**YOUR GOAL:**
Go through the records below and set each one down exactly, leaving out any pictures.

Stored data:
□ □ □ □ □ □ □
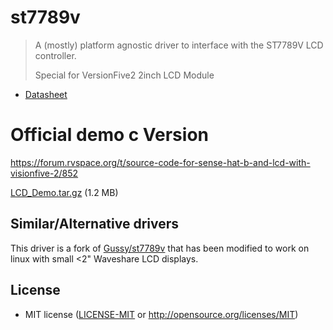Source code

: # st7789v

> A (mostly) platform agnostic driver to interface with the ST7789V LCD controller.
>  
> Special for VersionFive2 2inch LCD Module

- [Datasheet]

[Datasheet]: https://wiki.pine64.org/images/5/54/ST7789V_v1.6.pdf

# Official demo c Version

https://forum.rvspace.org/t/source-code-for-sense-hat-b-and-lcd-with-visionfive-2/852

[LCD_Demo.tar.gz] (1.2 MB)

[LCD_Demo.tar.gz]: https://forum.rvspace.org/uploads/short-url/dxDw7lcJlBfTc0M5c9BKaR9jjXL.gz

## Similar/Alternative drivers

This driver is a fork of [Gussy/st7789v] that has been modified to work on linux with small <2" Waveshare LCD displays.

[Gussy/st7789v]: https://github.com/Gussy/st7789v

## License

- MIT license ([LICENSE-MIT](LICENSE-MIT) or http://opensource.org/licenses/MIT)
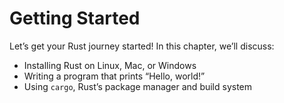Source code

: # Getting Started

Let’s get your Rust journey started! In this chapter, we’ll discuss:

- Installing Rust on Linux, Mac, or Windows
- Writing a program that prints “Hello, world!”
- Using `cargo`, Rust’s package manager and build system
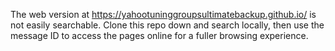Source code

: The web version at https://yahootuninggroupsultimatebackup.github.io/ is not easily searchable. Clone this repo down and search locally, then use the message ID to access the pages online for a fuller browsing experience.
□ □ □ □ □ □ □
**RESPONSE TO THIS TASK:**
Source code

: # st7789v

> A (mostly) platform agnostic driver to interface with the ST7789V LCD controller.
>  
> Special for VersionFive2 2inch LCD Module

- [Datasheet]

[Datasheet]: https://wiki.pine64.org/images/5/54/ST7789V_v1.6.pdf

# Official demo c Version

https://forum.rvspace.org/t/source-code-for-sense-hat-b-and-lcd-with-visionfive-2/852

[LCD_Demo.tar.gz] (1.2 MB)

[LCD_Demo.tar.gz]: https://forum.rvspace.org/uploads/short-url/dxDw7lcJlBfTc0M5c9BKaR9jjXL.gz

## Similar/Alternative drivers

This driver is a fork of [Gussy/st7789v] that has been modified to work on linux with small <2" Waveshare LCD displays.

[Gussy/st7789v]: https://github.com/Gussy/st7789v

## License

- MIT license ([LICENSE-MIT](LICENSE-MIT) or http://opensource.org/licenses/MIT)
Source code

: # Getting Started

Let’s get your Rust journey started! In this chapter, we’ll discuss:

- Installing Rust on Linux, Mac, or Windows
- Writing a program that prints “Hello, world!”
- Using `cargo`, Rust’s package manager and build system
Source code

: The web version at https://yahootuninggroupsultimatebackup.github.io/ is not easily searchable. Clone this repo down and search locally, then use the message ID to access the pages online for a fuller browsing experience.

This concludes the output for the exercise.